Full visual analysis: structural grounding + vision-backend critique.

When brief is given, the render is also graded for intent conformance — does it match what the agent set out to build — and the verdict is gated on it.

check async

check(source: str, *, settings: Settings | None = None, brief: Brief | None = None, source_type: str = 'auto', viewport: Viewport | None = None, full_page: bool | None = None, wait_for: str | None = None, use_ocr: bool = True, out_dir: Path | None = None) -> Report

Classic checks only — no LLM, no API key, no egress (incl. OCR spell-check).

With a brief, also grades text requirements deterministically via OCR; non-text requirements are reported uncertain (the offline path cannot judge visual intent).

watch async

watch(source: str, *, settings: Settings | None = None, backend: str | None = None, frames: int | None = None, interval_ms: int | None = None, brief: Brief | None = None, instructions: str | None = None, use_vision: bool = True, source_type: str = 'auto', out_dir: Path | None = None) -> Report

Watch source over time and report temporal behavior (playback/loading/liveness).

render async

render(source: str, *, settings: Settings | None = None, source_type: str = 'auto', viewports: list[Viewport] | None = None, full_page: bool | None = None, wait_for: str | None = None, device_scale: float | None = None, settle_ms: int | None = None, freeze: bool | None = None, out_dir: Path | None = None) -> RenderResult

Render source and return image(s) plus trustworthy DOM/CV signals.

compute_diff

compute_diff(baseline_path: str | Path, candidate_path: str | Path, out_path: str | Path | None = None) -> DiffResult

Sessions

LoopSession

Drive the visual feedback loop for one artifact across iterations.

Agents call :meth:iterate after each fix attempt (optionally passing an updated source). The session persists state under the workspace so it can be resumed.

run async

run(max_iter: int = 5) -> list[IterationResult]

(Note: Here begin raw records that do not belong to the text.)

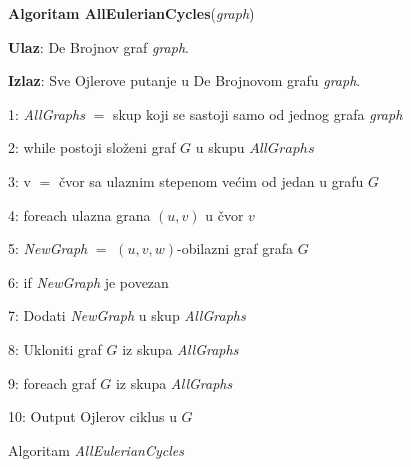 \documentclass[12pt,oneside]{memoir}
\begin{document}
\begin{figure}[!ht]
\begin{tcolorbox}
\textbf{Algoritam AllEulerianCycles}(\textit{graph})

\textbf{Ulaz}:  De Brojnov graf \textit{graph}.

\textbf{Izlaz}: Sve Ojlerove putanje u De Brojnovom grafu \textit{graph}.

1: \textit{AllGraphs} $=$ skup koji se sastoji samo od jednog grafa \textit{graph}

2: while postoji složeni graf $G$ u skupu $AllGraphs$

3:\hspace{1cm} v $=$ čvor sa ulaznim stepenom većim od jedan u grafu $G$

4:\hspace{1cm} foreach ulazna grana $(u, v)$ u čvor $v$
    
5:\hspace{2cm} \textit{NewGraph} $=$ $(u, v, w)$-obilazni graf grafa $G$

6:\hspace{2cm} if \textit{NewGraph} je povezan

7:\hspace{3cm} Dodati \textit{NewGraph} u skup \textit{AllGraphs}

8:\hspace{1cm} Ukloniti graf $G$ iz skupa \textit{AllGraphs}

9: foreach graf $G$ iz skupa \textit{AllGraphs}

10:\hspace{1cm} Output Ojlerov ciklus u $G$
\end{tcolorbox}
\caption{Algoritam \textit{AllEulerianCycles} \cite{bioinformaticsAlg}}
\label{box:allEulerianCycles}
\end{figure}
\end{document}
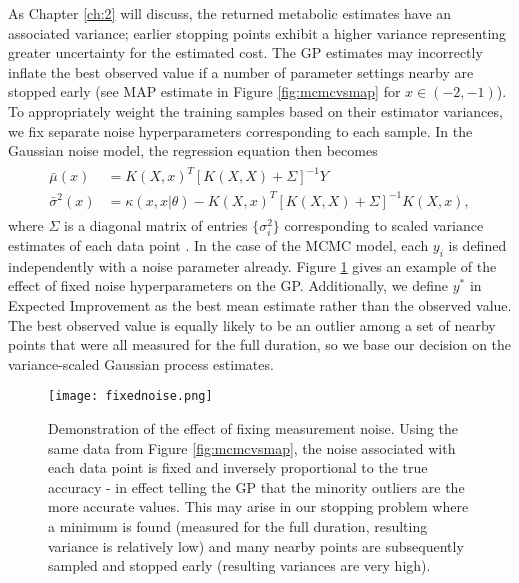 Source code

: As Chapter \ref{ch:2} will discuss, the returned metabolic estimates have an associated variance; earlier stopping points exhibit a higher variance representing greater uncertainty for the estimated cost. The GP estimates may incorrectly inflate the best observed value if a number of parameter settings nearby are stopped early (see MAP estimate in Figure \ref{fig:mcmcvsmap} for $x\in(-2, -1)$). To appropriately weight the training samples based on their estimator variances, we fix separate noise hyperparameters corresponding to each sample. In the Gaussian noise model, the regression equation then becomes
\begin{align}
\begin{split}
  \bar{\mu}(x) &= K(X, x)^T[K(X, X) + \Sigma]^{-1}Y \\
  \bar{\sigma}^2(x) &= \kappa(x, x\vert \theta) - K(X, x)^T[K(X,X) + \Sigma]^{-1}K(X,x),
\end{split}
\end{align}
where $\Sigma$ is a diagonal matrix of entries $\{\sigma_i^2\}$ corresponding to scaled variance estimates of each data point \citep{Kersting:2007:MLH:1273496.1273546}. In the case of the MCMC model, each $y_i$ is defined independently with a noise parameter already. Figure \ref{fig:fixednoise} gives an example of the effect of fixed noise hyperparameters on the GP. Additionally, we define $y^*$ in Expected Improvement as the best mean estimate rather than the observed value. The best observed value is equally likely to be an outlier among a set of nearby points that were all measured for the full duration, so we base our decision on the variance-scaled Gaussian process estimates.

\begin{figure}[ht]
\texttt{[image: fixednoise.png]}
\caption{Demonstration of the effect of fixing measurement noise. Using the same data from Figure \ref{fig:mcmcvsmap}, the noise associated with each data point is fixed and inversely proportional to the true accuracy - in effect telling the GP that the minority outliers are the more accurate values. This may arise in our stopping problem where a minimum is found (measured for the full duration, resulting variance is relatively low) and many nearby points are subsequently sampled and stopped early (resulting variances are very high).}
\label{fig:fixednoise}
\end{figure} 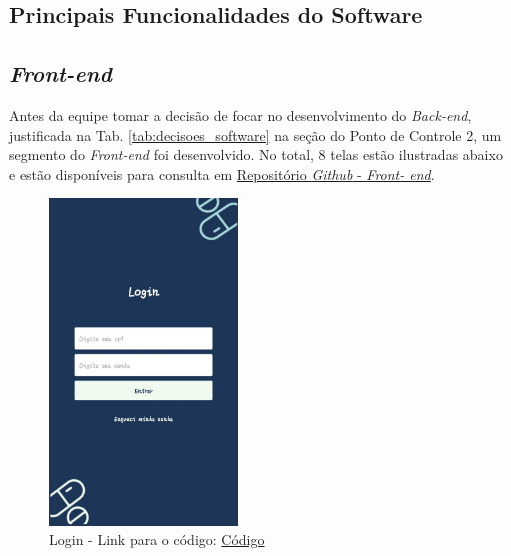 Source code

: \begin{apendicesenv}
\chapter{Principais Funcionalidades do Software}\label{principais_funcionalidades_software}
\section{\textit{Front-end}}

Antes da equipe tomar a decisão de focar no desenvolvimento do \textit{Back-end}, justificada na Tab. \ref{tab:decisoes_software} na seção do Ponto de Controle 2, um segmento do \textit{Front-end} foi desenvolvido. No total, 8 telas estão ilustradas abaixo e estão disponíveis para consulta em \href{https://github.com/PillWatcher/pillwatcher-dpf-service/tree/dev/components}{Repositório \textit{Github} - \textit{Front- end}}.




\begin{figure}[H]
    \centering
    \includegraphics[width=5cm]{figuras/software/telas_frontend/front_login.jpg}
    \caption{Login - Link para o código: \href{https://github.com/PillWatcher/pillwatcher-dpf-service/blob/dev/components/login.js}{Código}}
    \label{fig:login}
\end{figure}


\end{apendicesenv}
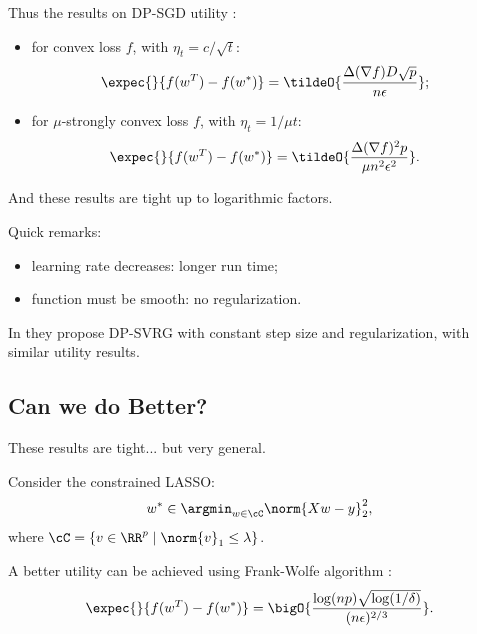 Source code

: \documentclass[notheorems]{beamer}
\begin{document}
\begin{frame}
  Thus the results on DP-SGD utility :
  \begin{itemize}
  \item for convex loss $f$, with $\eta_t = c / \sqrt{t}$:
    \begin{align*}
      \expec{}{f(w^T) - f(w^*)}
      & = \tildeO{\frac{\Delta(\nabla f) D \sqrt{p}}{n\epsilon}};
    \end{align*}
  \item for $\mu$-strongly convex loss $f$, with $\eta_t = 1/\mu t$:
    \begin{align*}
      \expec{}{f(w^T) - f(w^*)}
      & = \tildeO{\frac{\Delta(\nabla f)^2 p}{\mu n^2\epsilon^2}}.
    \end{align*}
  \end{itemize}

  And these results are {\color{purple} tight up to logarithmic factors}.
\end{frame}


\begin{frame}
  Quick remarks:
  \begin{itemize}
  \item learning rate decreases: longer run time;
  \item function must be smooth: no regularization.
  \end{itemize}

  \vspace{1em}

  In  they propose DP-SVRG with constant step size and regularization, with similar utility results.
\end{frame}

\subsection{Can we do Better?}
\label{sub:can_we_do_better_}

\begin{frame}
  These results are tight... but very general.

  \vspace{1em}

  Consider the constrained LASSO:
  \begin{align*}
    w^* \in \argmin_{w \in \cC} \norm{Xw - y}_2^2,
  \end{align*}
  where $\cC = \{v \in \RR^p \mid \norm{v}_1 \le \lambda\}$.

  A better utility can be achieved using Frank-Wolfe algorithm :
  \begin{align*}
    \expec{}{f(w^T) - f(w^*)} = \bigO{\frac{\log(np) \sqrt{\log(1/\delta)}}{(n\epsilon)^{2/3}}}.
  \end{align*}
\end{frame}
\end{document}
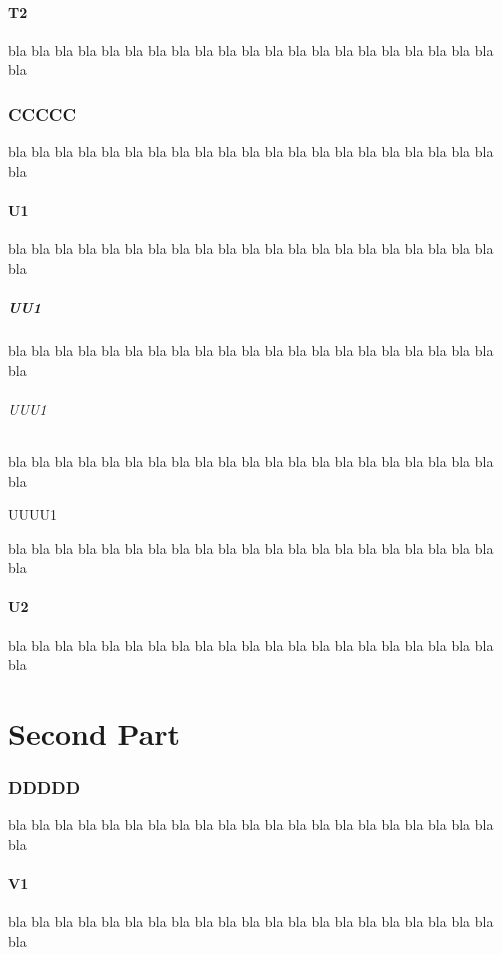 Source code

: \documentclass[12pt,a4paper]{article}
\begin{document}
\subsection{T2}
bla bla bla bla bla bla bla bla bla bla bla
bla bla bla bla bla bla bla bla bla bla bla
\section*{CCCCC}         %
bla bla bla bla bla bla bla bla bla bla bla
bla bla bla bla bla bla bla bla bla bla bla
\subsection{U1}
bla bla bla bla bla bla bla bla bla bla bla
bla bla bla bla bla bla bla bla bla bla bla
\subsubsection{UU1}
bla bla bla bla bla bla bla bla bla bla bla
bla bla bla bla bla bla bla bla bla bla bla
\paragraph{UUU1}
bla bla bla bla bla bla bla bla bla bla bla
bla bla bla bla bla bla bla bla bla bla bla
\subparagraph{UUUU1}
bla bla bla bla bla bla bla bla bla bla bla
bla bla bla bla bla bla bla bla bla bla bla
\subsection{U2}
bla bla bla bla bla bla bla bla bla bla bla
bla bla bla bla bla bla bla bla bla bla bla
\part{Second Part}
\parttoc
\partlof[c]
\section{DDDDD}          %
bla bla bla bla bla bla bla bla bla bla bla
bla bla bla bla bla bla bla bla bla bla bla
\subsection{V1}
bla bla bla bla bla bla bla bla bla bla bla
bla bla bla bla bla bla bla bla bla bla bla
\end{document}
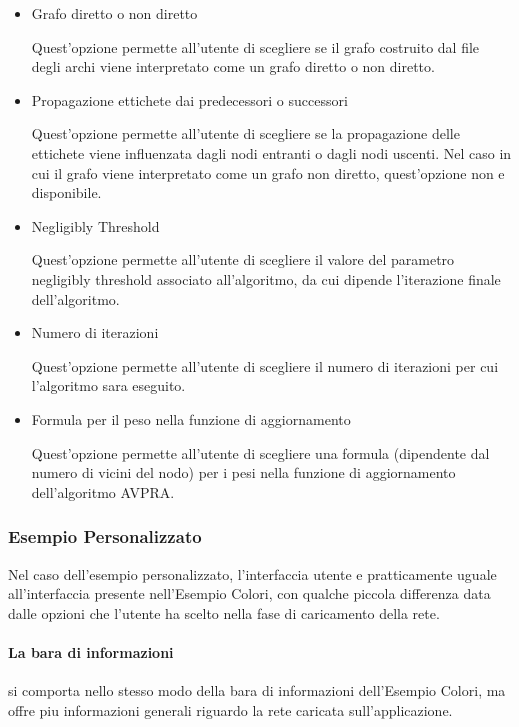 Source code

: \documentclass[a4paper,12pt]{report}
\begin{document}
			\begin{itemize}
				\item Grafo diretto o non diretto 

				Quest'opzione permette all'utente di scegliere se il grafo costruito dal file degli archi viene interpretato come un grafo diretto o non diretto.

				\item Propagazione ettichete dai predecessori o successori 

				Quest'opzione permette all'utente di scegliere se la propagazione delle ettichete viene influenzata dagli nodi entranti o dagli nodi uscenti. Nel caso in cui il grafo viene interpretato come un grafo non diretto, quest'opzione non e disponibile.

				\item Negligibly Threshold 

				Quest'opzione permette all'utente di scegliere il valore del parametro negligibly threshold associato all'algoritmo, da cui dipende l'iterazione finale dell'algoritmo.

				\item Numero di iterazioni 

				Quest'opzione permette all'utente di scegliere il numero di iterazioni per cui l'algoritmo sara eseguito.

				\item Formula per il peso nella funzione di aggiornamento 

				Quest'opzione permette all'utente di scegliere una formula (dipendente dal numero di vicini del nodo) per i pesi nella funzione di aggiornamento dell'algoritmo AVPRA.

			\end{itemize}
			
			\subsubsection{Esempio Personalizzato}

			Nel caso dell'esempio personalizzato, l'interfaccia utente e pratticamente uguale all'interfaccia presente nell'Esempio Colori, con qualche piccola differenza data dalle opzioni che l'utente ha scelto nella fase di caricamento della rete.

			\paragraph*{La bara di informazioni} si comporta nello stesso modo della bara di informazioni dell'Esempio Colori, ma offre piu informazioni generali riguardo la rete caricata sull'applicazione.
			
\end{document}
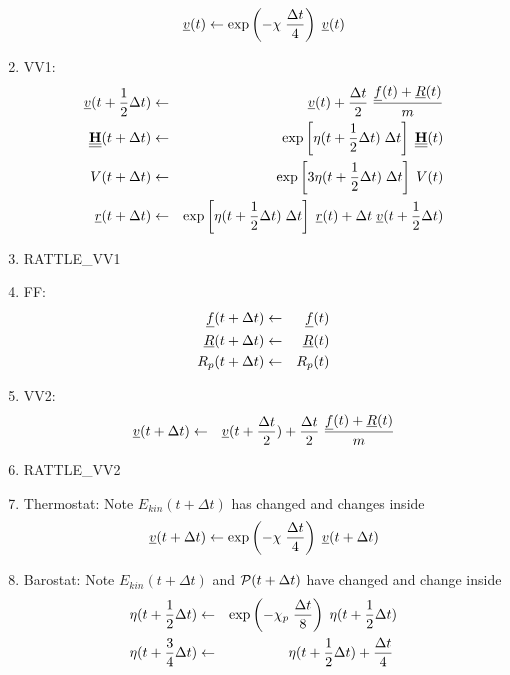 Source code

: \begin{enumerate}
\begin{equation}
\mbox{$\underline{v}$}(t) \leftarrow \exp \left( -\chi \; {\Delta t \over 4} \right) \; \mbox{$\underline{v}$}(t)
\end{equation}
\item VV1:
\begin{eqnarray}
\mbox{$\underline{v}$}(t + {1 \over 2} \Delta t) &\leftarrow& \mbox{$\underline{v}$}(t) +
{\Delta t \over 2} \; \frac{\mbox{$\underline{f}$}(t)+\mbox{$\underline{R}$}(t)}{m} \nonumber \\
\mbox{$\underline{\underline{\bf H}}$}(t + \Delta t) &\leftarrow& \exp \left[
\eta (t + {1 \over 2} \Delta t) \; \Delta t \right] \; \mbox{$\underline{\underline{\bf H}}$}(t) \nonumber \\
V(t + \Delta t) &\leftarrow& \exp \left[3 \eta (t + {1 \over 2} \Delta t) \;
\Delta t \right] \; V(t) \\
\mbox{$\underline{r}$}(t + \Delta t) &\leftarrow& \exp \left[ \eta (t + {1 \over 2} \Delta t) \; \Delta t \right] \;
\mbox{$\underline{r}$}(t) + \Delta t \; \mbox{$\underline{v}$}(t + {1 \over 2} \Delta t) \nonumber
\end{eqnarray}
\item RATTLE\_VV1
\item FF:
\begin{eqnarray}
\mbox{$\underline{f}$}(t + \Delta t) &\leftarrow& \mbox{$\underline{f}$}(t) \nonumber \\
\mbox{$\underline{R}$}(t + \Delta t) &\leftarrow& \mbox{$\underline{R}$}(t) \\
R_{p} (t + \Delta t) &\leftarrow& R_{p} (t) \nonumber
\end{eqnarray}
\item VV2:
\begin{eqnarray}
\mbox{$\underline{v}$}(t + \Delta t) &\leftarrow& \mbox{$\underline{v}$}(t + {\Delta t \over 2}) +
{\Delta t \over 2} \; \frac{\mbox{$\underline{f}$}(t)+\mbox{$\underline{R}$}(t)}{m}
\end{eqnarray}
\item RATTLE\_VV2
\item Thermostat: Note $E_{kin}(t + \Delta t)$ has changed and changes inside
\begin{equation}
\mbox{$\underline{v}$}(t + \Delta t) \leftarrow \exp \left( -\chi \; {\Delta t \over 4} \right) \; \mbox{$\underline{v}$}(t + \Delta t)
\end{equation}
\item Barostat: Note $E_{kin}(t + \Delta t)$ and ${\cal P}(t + \Delta t)$
have changed and change inside
\begin{eqnarray}
\eta (t + {1 \over 2} \Delta t) &\leftarrow& \exp \left( -\chi_{p} \; {\Delta t \over 8} \right) \;
\eta (t + {1 \over 2} \Delta t) \nonumber \\
\eta (t + {3 \over 4} \Delta t) &\leftarrow& \eta (t + {1 \over 2} \Delta t) + {\Delta t \over 4} \;

\end{eqnarray}
\end{enumerate}
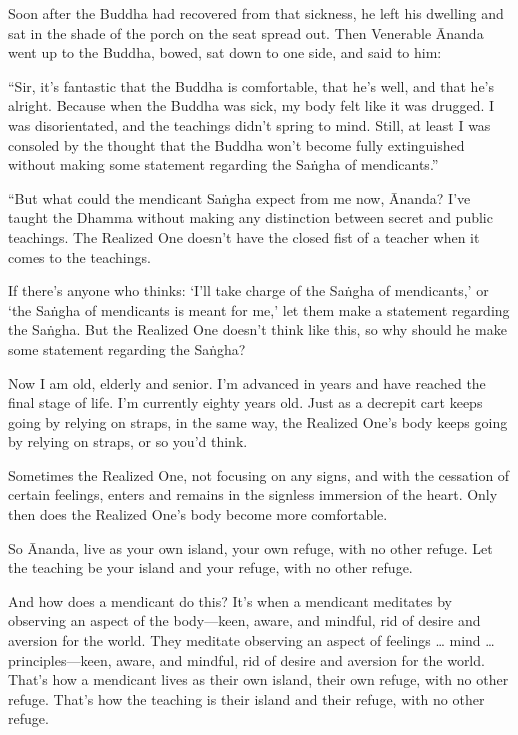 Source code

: \documentclass[12pt,openany]{book}%
\begin{document}
Soon after the Buddha had recovered from that sickness, he left his dwelling and sat in the shade of the porch on the seat spread out. Then Venerable Ānanda went up to the Buddha, bowed, sat down to one side, and said to him: 

“Sir, it’s fantastic that the Buddha is comfortable, that he’s well, and that he’s alright. Because when the Buddha was sick, my body felt like it was drugged. I was disorientated, and the teachings didn’t spring to mind. Still, at least I was consoled by the thought that the Buddha won’t become fully extinguished without making some statement regarding the \textsanskrit{Saṅgha} of mendicants.” 

“But what could the mendicant \textsanskrit{Saṅgha} expect from me now, Ānanda? I’ve taught the Dhamma without making any distinction between secret and public teachings. The Realized One doesn’t have the closed fist of a teacher when it comes to the teachings. 

If there’s anyone who thinks: ‘I’ll take charge of the \textsanskrit{Saṅgha} of mendicants,’ or ‘the \textsanskrit{Saṅgha} of mendicants is meant for me,’ let them make a statement regarding the \textsanskrit{Saṅgha}. But the Realized One doesn’t think like this, so why should he make some statement regarding the \textsanskrit{Saṅgha}? 

Now I am old, elderly and senior. I’m advanced in years and have reached the final stage of life. I’m currently eighty years old. Just as a decrepit cart keeps going by relying on straps, in the same way, the Realized One’s body keeps going by relying on straps, or so you’d think. 

Sometimes the Realized One, not focusing on any signs, and with the cessation of certain feelings, enters and remains in the signless immersion of the heart. Only then does the Realized One’s body become more comfortable. 

So Ānanda, live as your own island, your own refuge, with no other refuge. Let the teaching be your island and your refuge, with no other refuge. 

And how does a mendicant do this? It’s when a mendicant meditates by observing an aspect of the body—keen, aware, and mindful, rid of desire and aversion for the world. They meditate observing an aspect of feelings … mind … principles—keen, aware, and mindful, rid of desire and aversion for the world. That’s how a mendicant lives as their own island, their own refuge, with no other refuge. That’s how the teaching is their island and their refuge, with no other refuge. 
\end{document}
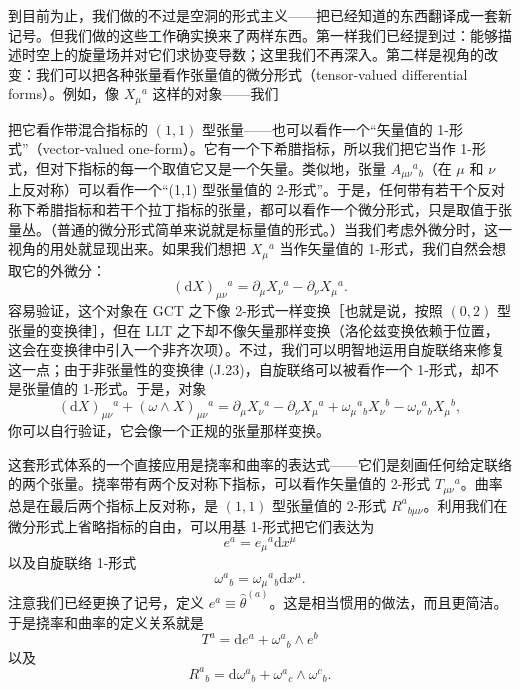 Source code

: 到目前为止，我们做的不过是空洞的形式主义——把已经知道的东西翻译成一套新记号。但我们做的这些工作确实换来了两样东西。第一样我们已经提到过：能够描述时空上的旋量场并对它们求协变导数；这里我们不再深入。第二样是视角的改变：我们可以把各种张量看作张量值的微分形式（tensor-valued differential forms）。例如，像 $X_{\mu}{}^{a}$ 这样的对象——我们

把它看作带混合指标的 $(1,1)$ 型张量——也可以看作一个“矢量值的 1-形式”（vector-valued one-form）。它有一个下希腊指标，所以我们把它当作 1-形式，但对下指标的每一个取值它又是一个矢量。类似地，张量 $A_{\mu\nu}{}^{a}{}_{b}$（在 $\mu$ 和 $\nu$ 上反对称）可以看作一个“(1,1) 型张量值的 2-形式”。于是，任何带有若干个反对称下希腊指标和若干个拉丁指标的张量，都可以看作一个微分形式，只是取值于张量丛。（普通的微分形式简单来说就是标量值的形式。）当我们考虑外微分时，这一视角的用处就显现出来。如果我们想把 $X_{\mu}{}^{a}$ 当作矢量值的 1-形式，我们自然会想取它的外微分：
\begin{equation*}
(\mathrm{d}X)_{\mu\nu}{}^{a} = \partial_{\mu}X_{\nu}{}^{a} - \partial_{\nu}X_{\mu}{}^{a}.
\tag{J.24}
\end{equation*}
容易验证，这个对象在 GCT 之下像 2-形式一样变换［也就是说，按照 $(0,2)$ 型张量的变换律］，但在 LLT 之下却不像矢量那样变换（洛伦兹变换依赖于位置，这会在变换律中引入一个非齐次项）。不过，我们可以明智地运用自旋联络来修复这一点；由于非张量性的变换律 (J.23)，自旋联络可以被看作一个 1-形式，却不是张量值的 1-形式。于是，对象
\begin{equation*}
(\mathrm{d}X)_{\mu\nu}{}^{a} + (\omega\wedge X)_{\mu\nu}{}^{a} = \partial_{\mu}X_{\nu}{}^{a} - \partial_{\nu}X_{\mu}{}^{a} + \omega_{\mu}{}^{a}{}_{b}X_{\nu}{}^{b} - \omega_{\nu}{}^{a}{}_{b}X_{\mu}{}^{b},
\tag{J.25}
\end{equation*}
你可以自行验证，它会像一个正规的张量那样变换。

这套形式体系的一个直接应用是挠率和曲率的表达式——它们是刻画任何给定联络的两个张量。挠率带有两个反对称下指标，可以看作矢量值的 2-形式 $T_{\mu\nu}{}^{a}$。曲率总是在最后两个指标上反对称，是 $(1,1)$ 型张量值的 2-形式 $R^{a}{}_{b\mu\nu}$。利用我们在微分形式上省略指标的自由，可以用基 1-形式把它们表达为
\begin{equation*}
e^{a} = e_{\mu}{}^{a}\mathrm{d}x^{\mu}
\tag{J.26}
\end{equation*}
以及自旋联络 1-形式
\begin{equation*}
\omega^{a}{}_{b} = \omega_{\mu}{}^{a}{}_{b}\mathrm{d}x^{\mu}.
\tag{J.27}
\end{equation*}
注意我们已经更换了记号，定义 $e^{a} \equiv \hat{\theta}^{(a)}$。这是相当惯用的做法，而且更简洁。于是挠率和曲率的定义关系就是
\begin{equation*}
T^{a} = \mathrm{d}e^{a} + \omega^{a}{}_{b}\wedge e^{b}
\tag{J.28}
\end{equation*}
以及
\begin{equation*}
R^{a}{}_{b} = \mathrm{d}\omega^{a}{}_{b} + \omega^{a}{}_{c}\wedge\omega^{c}{}_{b}.
\tag{J.29}
\end{equation*}

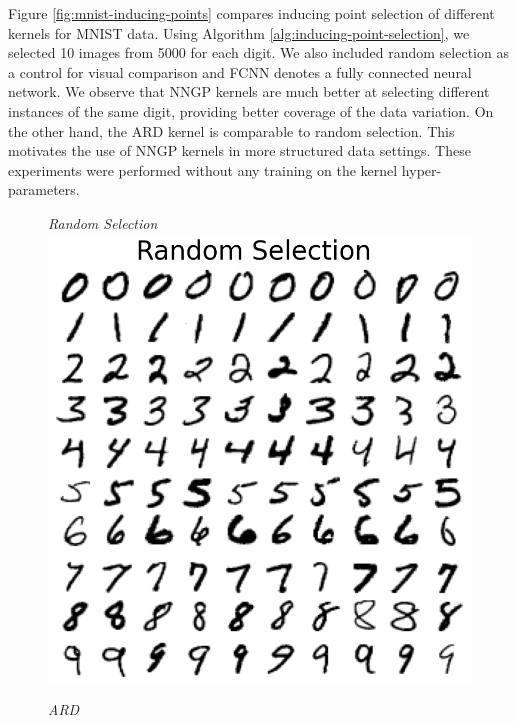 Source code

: \documentclass{article}
\numberwithin{equation}{section}
\begin{document}
Figure \ref{fig:mnist-inducing-points} compares inducing point selection of different kernels for MNIST data. 
Using Algorithm \ref{alg:inducing-point-selection}, we selected 10 images from 5000 for each digit.
We also included random selection as a control for visual comparison and FCNN denotes a fully connected neural network.
We observe that NNGP kernels are much better at selecting different instances of the same digit, providing better coverage of the data variation.
On the other hand, the ARD kernel is comparable to random selection. 
This motivates the use of NNGP kernels in more structured data settings.
These experiments were performed without any training on the kernel hyper-parameters.
\begin{figure}[h!]
\small
\centering
\begin{minipage}{.25\textwidth}
  \centering
  \textit{Random Selection}
  \includegraphics[width=\linewidth, trim={0 0 0 1.5cm},clip]{thesis-report/figures/mnist_inducing_point/random_mnist_inducing_point_selection.png}
\end{minipage}%
\begin{minipage}{.25\textwidth}
  \centering
  \textit{ARD}

\end{minipage}
\end{figure}
\end{document}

Convenience: iterate the SAME source up to max_iter times.

Useful for demonstrating stuck-detection on an unchanged artifact. Real agents drive :meth:iterate themselves, editing the source between calls.

IterationResult

Bases: BaseModel

GenerativeLoopSession

Drive generate → perceive → refine until the output matches the brief.

Intent

Brief

Bases: BaseModel

The intended product — the thought the render is graded against.

from_inputs classmethod

from_inputs(*, text: str | None = None, expect: list[str] | None = None, reference_image: str | None = None) -> Brief

Build a brief from CLI/REST-style inputs (--brief + repeated --expect).

IntentClaim

Bases: BaseModel

A single checkable visual requirement extracted from the intent.

parse classmethod

parse(raw: str, *, default: Importance = Importance.MUST) -> IntentClaim

Parse "must: the title reads AgentVision" → claim + importance.

The report contract

Report

Bases: BaseModel

to_handoff

to_handoff()

Distill this Report into a :class:~agentvision.models.handoff.Handoff.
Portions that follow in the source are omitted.